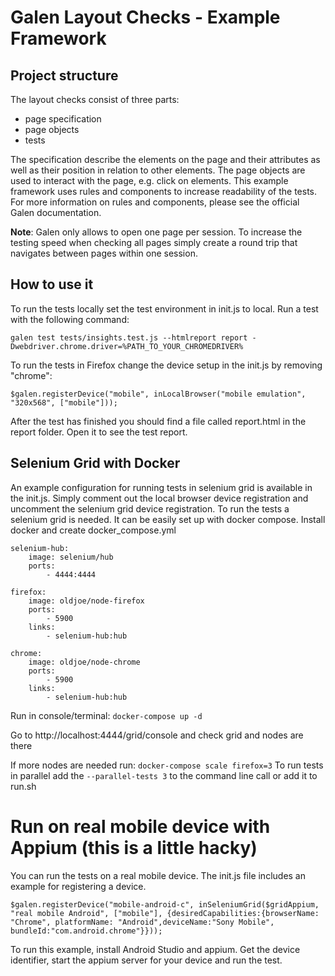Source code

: # Galen Layout Checks - Example Framework

## Project structure
The layout checks consist of three parts:
* page specification
* page objects
* tests

The specification describe the elements on the page and their attributes as well as their position in relation to other elements.
The page objects are used to interact with the page, e.g. click on elements.
This example framework uses rules and components to increase readability of the tests. For more information on rules and components,
please see the official Galen documentation.

**Note**: Galen only allows to open one page per session.
To increase the testing speed when checking all pages simply create a round trip that navigates between pages within one session.

## How to use it

To run the tests locally set the test environment in init.js to local. Run a test with the following command:

`galen test tests/insights.test.js --htmlreport report -Dwebdriver.chrome.driver=%PATH_TO_YOUR_CHROMEDRIVER%`

To run the tests in Firefox change the device setup in the init.js by removing "chrome":

`$galen.registerDevice("mobile", inLocalBrowser("mobile emulation", "320x568", ["mobile"]));`

After the test has finished you should find a file called report.html in the report folder. Open it to see the test report.

## Selenium Grid with Docker

An example configuration for running tests in selenium grid is available in the init.js. Simply comment out the local browser device registration
and uncomment the selenium grid device registration.
To run the tests a selenium grid is needed. It can be easily set up with docker compose. Install docker and create docker_compose.yml

    selenium-hub:
        image: selenium/hub
        ports:
            - 4444:4444

    firefox:
        image: oldjoe/node-firefox
        ports:
            - 5900
        links:
            - selenium-hub:hub

    chrome:
        image: oldjoe/node-chrome
        ports:
            - 5900
        links:
            - selenium-hub:hub

Run in console/terminal: `docker-compose up -d`

Go to http://localhost:4444/grid/console and check grid and nodes are there

If more nodes are needed run: `docker-compose scale firefox=3`
To run tests in parallel add the `--parallel-tests 3` to the command line call or add it to run.sh


# Run on real mobile device with Appium (this is a little hacky)

You can run the tests on a real mobile device. The init.js file includes an example for registering a device.

`$galen.registerDevice("mobile-android-c", inSeleniumGrid($gridAppium, "real mobile Android", ["mobile"], {desiredCapabilities:{browserName: "Chrome", platformName: "Android",deviceName:"Sony Mobile", bundleId:"com.android.chrome"}}));`

To run this example, install Android Studio and appium. Get the device identifier, start the appium server for your device and run the test.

----------

> THE PROBLEM
Lines from the one with "An example configuration" through the end of the data: set these down exactly, including both ends and nothing more.

> RESULT
An example configuration for running tests in selenium grid is available in the init.js. Simply comment out the local browser device registration
and uncomment the selenium grid device registration.
To run the tests a selenium grid is needed. It can be easily set up with docker compose. Install docker and create docker_compose.yml

    selenium-hub:
        image: selenium/hub
        ports:
            - 4444:4444

    firefox:
        image: oldjoe/node-firefox
        ports:
            - 5900
        links:
            - selenium-hub:hub

    chrome:
        image: oldjoe/node-chrome
        ports:
            - 5900
        links:
            - selenium-hub:hub

Run in console/terminal: `docker-compose up -d`

Go to http://localhost:4444/grid/console and check grid and nodes are there

If more nodes are needed run: `docker-compose scale firefox=3`
To run tests in parallel add the `--parallel-tests 3` to the command line call or add it to run.sh


# Run on real mobile device with Appium (this is a little hacky)

You can run the tests on a real mobile device. The init.js file includes an example for registering a device.

`$galen.registerDevice("mobile-android-c", inSeleniumGrid($gridAppium, "real mobile Android", ["mobile"], {desiredCapabilities:{browserName: "Chrome", platformName: "Android",deviceName:"Sony Mobile", bundleId:"com.android.chrome"}}));`

To run this example, install Android Studio and appium. Get the device identifier, start the appium server for your device and run the test.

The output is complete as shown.